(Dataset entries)
********

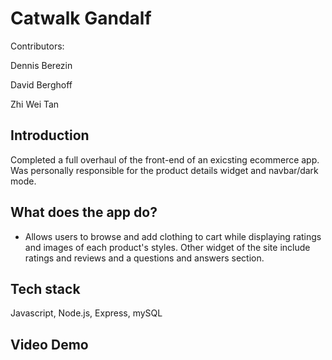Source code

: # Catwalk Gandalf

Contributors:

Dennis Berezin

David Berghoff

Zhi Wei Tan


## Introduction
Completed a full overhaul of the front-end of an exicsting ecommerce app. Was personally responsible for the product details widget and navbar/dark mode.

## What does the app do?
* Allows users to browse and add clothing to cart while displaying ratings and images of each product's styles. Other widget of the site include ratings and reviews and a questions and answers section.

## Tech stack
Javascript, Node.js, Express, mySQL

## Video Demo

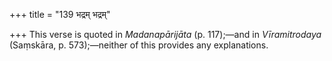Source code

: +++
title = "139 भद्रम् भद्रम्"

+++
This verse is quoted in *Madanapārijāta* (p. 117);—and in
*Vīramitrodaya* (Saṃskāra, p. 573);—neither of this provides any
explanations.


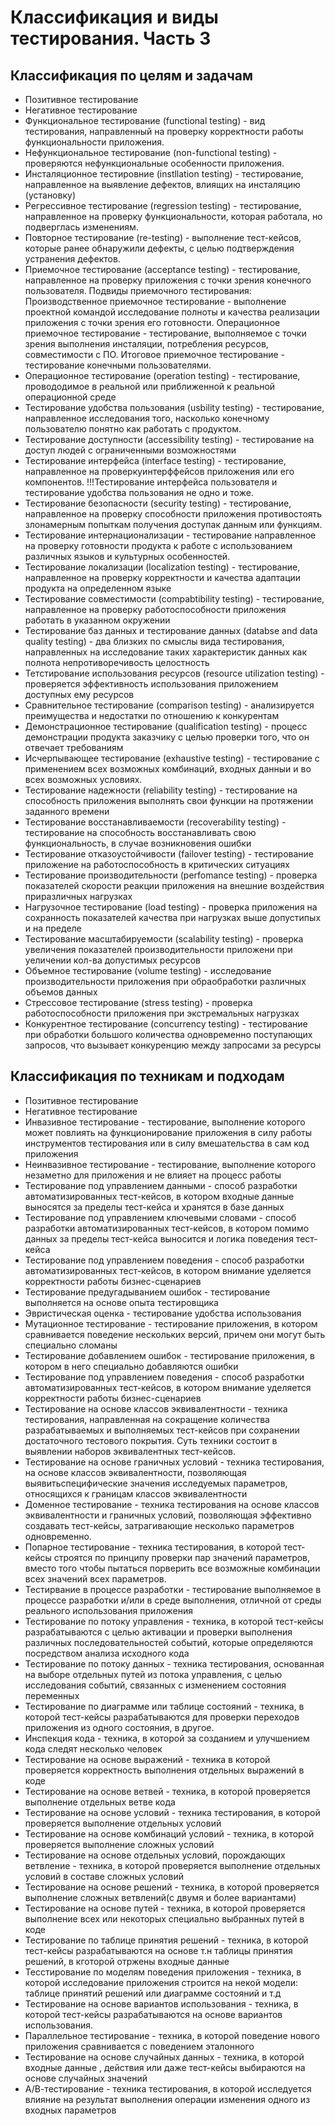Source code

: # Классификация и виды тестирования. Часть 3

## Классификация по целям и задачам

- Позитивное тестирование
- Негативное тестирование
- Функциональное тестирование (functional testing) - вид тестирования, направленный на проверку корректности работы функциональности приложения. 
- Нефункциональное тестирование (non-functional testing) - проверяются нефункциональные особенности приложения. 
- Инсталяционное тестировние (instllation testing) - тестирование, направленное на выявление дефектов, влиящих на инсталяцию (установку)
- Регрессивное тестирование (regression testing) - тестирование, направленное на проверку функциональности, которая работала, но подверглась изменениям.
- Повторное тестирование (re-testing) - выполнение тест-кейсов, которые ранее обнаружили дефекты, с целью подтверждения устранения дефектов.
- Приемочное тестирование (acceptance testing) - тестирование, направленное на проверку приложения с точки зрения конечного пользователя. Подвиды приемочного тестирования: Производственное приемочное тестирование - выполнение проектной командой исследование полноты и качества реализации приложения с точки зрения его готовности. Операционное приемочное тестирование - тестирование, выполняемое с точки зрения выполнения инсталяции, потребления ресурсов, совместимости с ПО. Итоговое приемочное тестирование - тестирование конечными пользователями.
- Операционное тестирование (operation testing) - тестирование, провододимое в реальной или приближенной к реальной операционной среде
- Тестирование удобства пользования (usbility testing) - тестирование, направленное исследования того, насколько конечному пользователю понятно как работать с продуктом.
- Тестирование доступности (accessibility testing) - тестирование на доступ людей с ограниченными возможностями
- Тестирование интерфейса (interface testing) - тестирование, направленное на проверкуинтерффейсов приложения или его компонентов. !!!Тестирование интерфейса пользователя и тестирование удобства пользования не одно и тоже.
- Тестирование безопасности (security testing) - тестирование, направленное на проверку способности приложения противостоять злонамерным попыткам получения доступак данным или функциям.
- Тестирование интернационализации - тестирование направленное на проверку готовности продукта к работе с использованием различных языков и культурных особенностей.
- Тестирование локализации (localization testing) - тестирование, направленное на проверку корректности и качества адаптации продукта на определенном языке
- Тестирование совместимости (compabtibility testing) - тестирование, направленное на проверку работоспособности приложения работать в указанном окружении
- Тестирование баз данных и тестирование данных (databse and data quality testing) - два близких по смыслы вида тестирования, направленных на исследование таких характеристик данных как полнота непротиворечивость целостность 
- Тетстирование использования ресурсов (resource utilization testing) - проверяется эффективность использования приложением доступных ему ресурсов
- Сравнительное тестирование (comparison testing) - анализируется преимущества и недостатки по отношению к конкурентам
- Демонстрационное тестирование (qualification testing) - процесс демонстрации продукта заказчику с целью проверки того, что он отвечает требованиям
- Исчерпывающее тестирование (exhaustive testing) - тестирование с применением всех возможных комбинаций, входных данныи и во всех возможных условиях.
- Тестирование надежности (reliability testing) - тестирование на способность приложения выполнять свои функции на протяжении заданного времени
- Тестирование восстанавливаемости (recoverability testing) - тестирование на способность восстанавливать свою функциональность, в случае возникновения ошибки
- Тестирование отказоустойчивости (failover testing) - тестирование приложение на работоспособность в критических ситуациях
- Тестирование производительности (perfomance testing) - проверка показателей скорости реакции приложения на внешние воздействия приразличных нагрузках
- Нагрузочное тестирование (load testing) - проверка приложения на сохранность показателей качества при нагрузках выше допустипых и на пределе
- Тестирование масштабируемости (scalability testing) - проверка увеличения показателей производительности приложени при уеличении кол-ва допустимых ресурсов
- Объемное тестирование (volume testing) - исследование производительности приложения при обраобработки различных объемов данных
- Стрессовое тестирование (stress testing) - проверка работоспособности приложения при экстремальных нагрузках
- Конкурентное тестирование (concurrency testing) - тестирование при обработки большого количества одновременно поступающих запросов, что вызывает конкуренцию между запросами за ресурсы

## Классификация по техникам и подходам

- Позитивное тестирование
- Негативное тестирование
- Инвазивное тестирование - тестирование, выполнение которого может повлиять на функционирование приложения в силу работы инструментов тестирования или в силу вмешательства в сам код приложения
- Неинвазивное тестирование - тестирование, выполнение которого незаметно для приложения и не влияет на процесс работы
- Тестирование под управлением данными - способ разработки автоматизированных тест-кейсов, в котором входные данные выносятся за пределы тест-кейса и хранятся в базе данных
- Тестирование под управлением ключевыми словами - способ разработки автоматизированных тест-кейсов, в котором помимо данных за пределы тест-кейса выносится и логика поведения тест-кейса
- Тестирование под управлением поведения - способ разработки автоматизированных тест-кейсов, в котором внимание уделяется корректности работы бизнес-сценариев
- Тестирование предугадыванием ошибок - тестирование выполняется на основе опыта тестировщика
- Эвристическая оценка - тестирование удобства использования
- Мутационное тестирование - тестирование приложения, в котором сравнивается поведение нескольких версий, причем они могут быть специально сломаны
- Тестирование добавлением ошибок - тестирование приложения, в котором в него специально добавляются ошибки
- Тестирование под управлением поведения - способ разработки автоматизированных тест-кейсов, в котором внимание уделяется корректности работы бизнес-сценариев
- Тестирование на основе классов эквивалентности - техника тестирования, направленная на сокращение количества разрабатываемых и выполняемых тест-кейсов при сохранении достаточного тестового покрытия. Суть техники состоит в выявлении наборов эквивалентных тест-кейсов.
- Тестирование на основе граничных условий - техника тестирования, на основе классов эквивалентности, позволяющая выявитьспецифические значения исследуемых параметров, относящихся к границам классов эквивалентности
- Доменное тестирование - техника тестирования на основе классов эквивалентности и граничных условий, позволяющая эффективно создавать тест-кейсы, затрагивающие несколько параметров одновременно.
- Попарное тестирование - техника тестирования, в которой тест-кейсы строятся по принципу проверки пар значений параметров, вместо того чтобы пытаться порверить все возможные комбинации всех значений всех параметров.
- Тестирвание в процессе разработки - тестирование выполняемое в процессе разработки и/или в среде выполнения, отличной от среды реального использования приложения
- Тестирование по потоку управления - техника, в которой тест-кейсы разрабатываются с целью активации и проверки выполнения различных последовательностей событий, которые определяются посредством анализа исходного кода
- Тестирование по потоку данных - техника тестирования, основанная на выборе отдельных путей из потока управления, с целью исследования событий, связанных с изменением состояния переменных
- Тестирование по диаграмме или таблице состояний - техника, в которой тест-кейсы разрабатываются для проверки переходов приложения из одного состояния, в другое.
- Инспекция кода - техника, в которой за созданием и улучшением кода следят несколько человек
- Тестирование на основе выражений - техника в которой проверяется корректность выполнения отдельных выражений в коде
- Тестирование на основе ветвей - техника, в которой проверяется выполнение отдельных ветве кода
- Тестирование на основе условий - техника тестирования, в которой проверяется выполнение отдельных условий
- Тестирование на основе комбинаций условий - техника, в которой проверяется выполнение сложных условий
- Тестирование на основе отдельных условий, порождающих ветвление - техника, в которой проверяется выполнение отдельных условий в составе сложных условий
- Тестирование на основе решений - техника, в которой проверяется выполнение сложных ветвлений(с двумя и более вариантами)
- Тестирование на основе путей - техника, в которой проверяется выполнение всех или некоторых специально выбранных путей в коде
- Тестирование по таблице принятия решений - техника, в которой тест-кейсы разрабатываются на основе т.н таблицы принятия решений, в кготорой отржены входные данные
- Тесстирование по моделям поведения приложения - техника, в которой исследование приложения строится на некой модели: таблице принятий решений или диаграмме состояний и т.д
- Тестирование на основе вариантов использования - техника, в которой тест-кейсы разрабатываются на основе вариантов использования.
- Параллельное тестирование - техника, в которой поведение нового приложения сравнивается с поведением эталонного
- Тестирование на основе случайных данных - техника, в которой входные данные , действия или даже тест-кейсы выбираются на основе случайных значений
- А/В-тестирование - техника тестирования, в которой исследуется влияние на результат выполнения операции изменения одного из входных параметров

********

What the task requires
The lines from the start of the data through the line that contains "## What does the app do?" are to be returned exactly, please, with both ends included and every picture left out.

Written answer
Source code

: # Catwalk Gandalf

Contributors:

Dennis Berezin

David Berghoff

Zhi Wei Tan


## Introduction
Completed a full overhaul of the front-end of an exicsting ecommerce app. Was personally responsible for the product details widget and navbar/dark mode.

## What does the app do?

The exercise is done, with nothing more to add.